Plain-text document sources
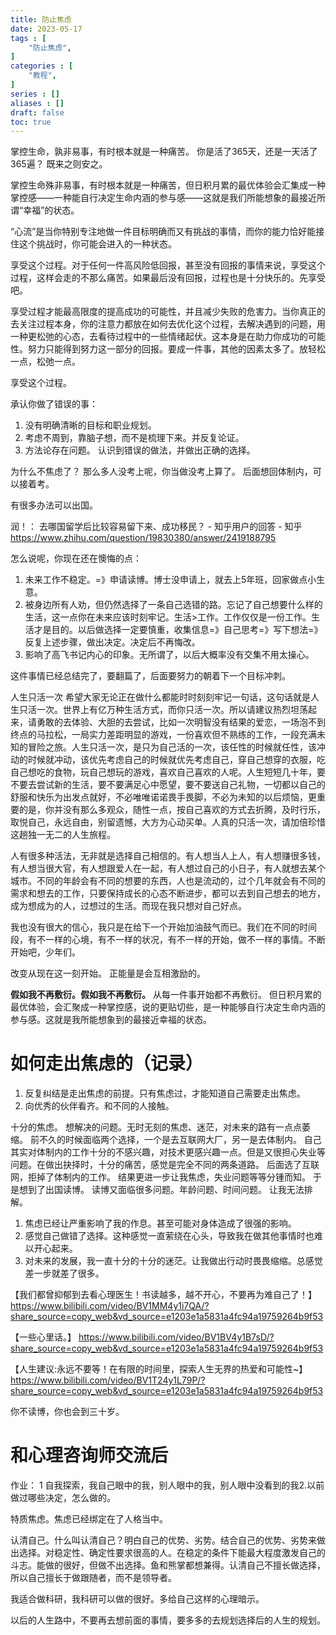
 ```yaml
---
title: 防止焦虑
date: 2023-05-17
tags : [
	"防止焦虑",
]
categories : [
	"教程",
]
series : []
aliases : []
draft: false
toc: true
---
```


掌控生命，孰非易事，有时根本就是一种痛苦。
你是活了365天，还是一天活了365遍？
既来之则安之。

掌控生命殊非易事，有时根本就是一种痛苦，但日积月累的最优体验会汇集成一种掌控感——一种能自行决定生命内涵的参与感——这就是我们所能想象的最接近所谓“幸福”的状态。

“心流”是当你特别专注地做一件目标明确而又有挑战的事情，而你的能力恰好能接住这个挑战时，你可能会进入的一种状态。

享受这个过程。对于任何一件高风险低回报，甚至没有回报的事情来说，享受这个过程，这样会走的不那么痛苦。如果最后没有回报，过程也是十分快乐的。先享受吧。

享受过程才能最高限度的提高成功的可能性，并且减少失败的危害力。当你真正的去关注过程本身，你的注意力都放在如何去优化这个过程，去解决遇到的问题，用一种更松弛的心态，去看待过程中的一些情绪起伏。这本身是在助力你成功的可能性。努力只能得到努力这一部分的回报。要成一件事，其他的因素太多了。放轻松一点，松弛一点。

享受这个过程。

承认你做了错误的事：
1. 没有明确清晰的目标和职业规划。
2. 考虑不周到，靠脑子想，而不是梳理下来。并反复论证。
3. 方法论存在问题。
认识到错误的做法，并做出正确的选择。

为什么不焦虑了？
那么多人没考上呢，你当做没考上算了。
后面想回体制内，可以接着考。

有很多办法可以出国。

润！：
去哪国留学后比较容易留下来、成功移民？ - 知乎用户的回答 - 知乎 https://www.zhihu.com/question/19830380/answer/2419188795


怎么说呢，你现在还在懊悔的点：
1. 未来工作不稳定。=》申请读博。博士没申请上，就去上5年班，回家做点小生意。
2. 被身边所有人劝，但仍然选择了一条自己选错的路。忘记了自己想要什么样的生活，这一点你在未来应该时刻牢记。生活>工作。工作仅仅是一份工作。生活才是目的。以后做选择一定要慎重，收集信息=》自己思考=》写下想法=》反复上述步骤，做出决定。决定后不再悔改。
3. 影响了高飞书记内心的印象。无所谓了，以后大概率没有交集不用太操心。


这件事情已经总结完了，要翻篇了，后面要努力的朝着下一个目标冲刺。


人生只活一次
希望大家无论正在做什么都能时时刻刻牢记一句话，这句话就是人生只活一次。世界上有亿万种生活方式，而你只活一次。所以请建议热烈坦荡起来，请勇敢的去体验、大胆的去尝试，比如一次明智没有结果的爱恋，一场泡不到终点的马拉松，一局实力差距明显的游戏，一份喜欢但不熟练的工作，一段充满未知的冒险之旅。人生只活一次，是只为自己活的一次，该任性的时候就任性，该冲动的时候就冲动，该优先考虑自己的时候就优先考虑自己，穿自己想穿的衣服，吃自己想吃的食物，玩自己想玩的游戏，喜欢自己喜欢的人呢。人生短短几十年，要不要去尝试新的生活，要不要满足心中愿望，要不要送自己礼物，一切都以自己的舒服和快乐为出发点就好，不必唯唯诺诺畏手畏脚，不必为未知的以后烦恼，更重要的是，你并没有那么多观众，随性一点，按自己喜欢的方式去折腾，及时行乐，取悦自己，永远自由，别留遗憾，大方为心动买单。人真的只活一次，请加倍珍惜这趟独一无二的人生旅程。

人有很多种活法，无非就是选择自己相信的。有人想当人上人，有人想赚很多钱，有人想当很大官，有人想跟爱人在一起，有人想过自己的小日子，有人就想去某个城市。不同的年龄会有不同的想要的东西，人也是流动的，过个几年就会有不同的需求和想去的工作，只要保持成长的心态不断进步，都可以去到自己想去的地方，成为想成为的人，过想过的生活。而现在我只想对自己好点。


我也没有很大的信心，我只是在给下一个开始加油鼓气而已。我们在不同的时间段，有不一样的心境，有不一样的状况，有不一样的开始，做不一样的事情。不断开始吧，少年们。


改变从现在这一刻开始。
正能量是会互相激励的。

**假如我不再敷衍。假如我不再敷衍。**
从每一件事开始都不再敷衍。
但日积月累的最优体验，会汇聚成一种掌控感，说的更贴切些，是一种能够自行决定生命内涵的参与感。这就是我所能想象到的最接近幸福的状态。


# 如何走出焦虑的（记录）
1. 反复纠结是走出焦虑的前提。只有焦虑过，才能知道自己需要走出焦虑。
2. 向优秀的伙伴看齐。和不同的人接触。



十分的焦虑。
想解决的问题。无时无刻的焦虑、迷茫，对未来的路有一点点萎缩。
前不久的时候面临两个选择，一个是去互联网大厂，另一是去体制内。
自己其实对体制内的工作十分的不感兴趣，对技术更感兴趣一点。但是又很担心失业等问题。在做出抉择时，十分的痛苦，感觉是完全不同的两条道路。
后面选了互联网，拒掉了体制内的工作。
结果更进一步让我焦虑，失业问题等等分锺而知。
于是想到了出国读博。
读博又面临很多问题。年龄问题、时间问题。
让我无法排解。

1. 焦虑已经让严重影响了我的作息。甚至可能对身体造成了很强的影响。
3. 感觉自己做错了选择。这种感觉一直萦绕在心头，导致我在做其他事情时也难以开心起来。
4. 对未来的发展，我一直十分的十分的迷茫。让我做出行动时畏畏缩缩。总感觉差一步就差了很多。

【我们都曾抑郁到去看心理医生！书读越多，越不开心，不要再为难自己了！】 https://www.bilibili.com/video/BV1MM4y1i7QA/?share_source=copy_web&vd_source=e1203e1a5831a4fc94a19759264b9f53

【一些心里话。】 https://www.bilibili.com/video/BV1BV4y1B7sD/?share_source=copy_web&vd_source=e1203e1a5831a4fc94a19759264b9f53

【人生建议:永远不要等！在有限的时间里，探索人生无界的热爱和可能性~】 https://www.bilibili.com/video/BV1T24y1L79P/?share_source=copy_web&vd_source=e1203e1a5831a4fc94a19759264b9f53

你不读博，你也会到三十岁。


# 和心理咨询师交流后
作业：
1 自我探索，我自己眼中的我，别人眼中的我，别人眼中没看到的我2.以前做过哪些决定，怎么做的。

特质焦虑。焦虑已经绑定在了人格当中。

认清自己。什么叫认清自己？明白自己的优势、劣势。结合自己的优势、劣势来做出选择。对稳定性、确定性要求很高的人。在稳定的条件下能最大程度激发自己的斗志。能做的很好，但做不出选择。鱼和熊掌都想兼得。认清自己不擅长做选择，所以自己擅长于做跟随者，而不是领导者。

我适合做科研，我科研可以做的很好。多给自己这样的心理暗示。

以后的人生路中，不要再去想前面的事情，要多多的去规划选择后的人生的规划。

__ACTION ITEM__.
In the records above, locate the lines holding the word "https". Copy each of them.

__OUTPUT FOR THIS EXERCISE__.
去哪国留学后比较容易留下来、成功移民？ - 知乎用户的回答 - 知乎 https://www.zhihu.com/question/19830380/answer/2419188795
【我们都曾抑郁到去看心理医生！书读越多，越不开心，不要再为难自己了！】 https://www.bilibili.com/video/BV1MM4y1i7QA/?share_source=copy_web&vd_source=e1203e1a5831a4fc94a19759264b9f53
【一些心里话。】 https://www.bilibili.com/video/BV1BV4y1B7sD/?share_source=copy_web&vd_source=e1203e1a5831a4fc94a19759264b9f53
【人生建议:永远不要等！在有限的时间里，探索人生无界的热爱和可能性~】 https://www.bilibili.com/video/BV1T24y1L79P/?share_source=copy_web&vd_source=e1203e1a5831a4fc94a19759264b9f53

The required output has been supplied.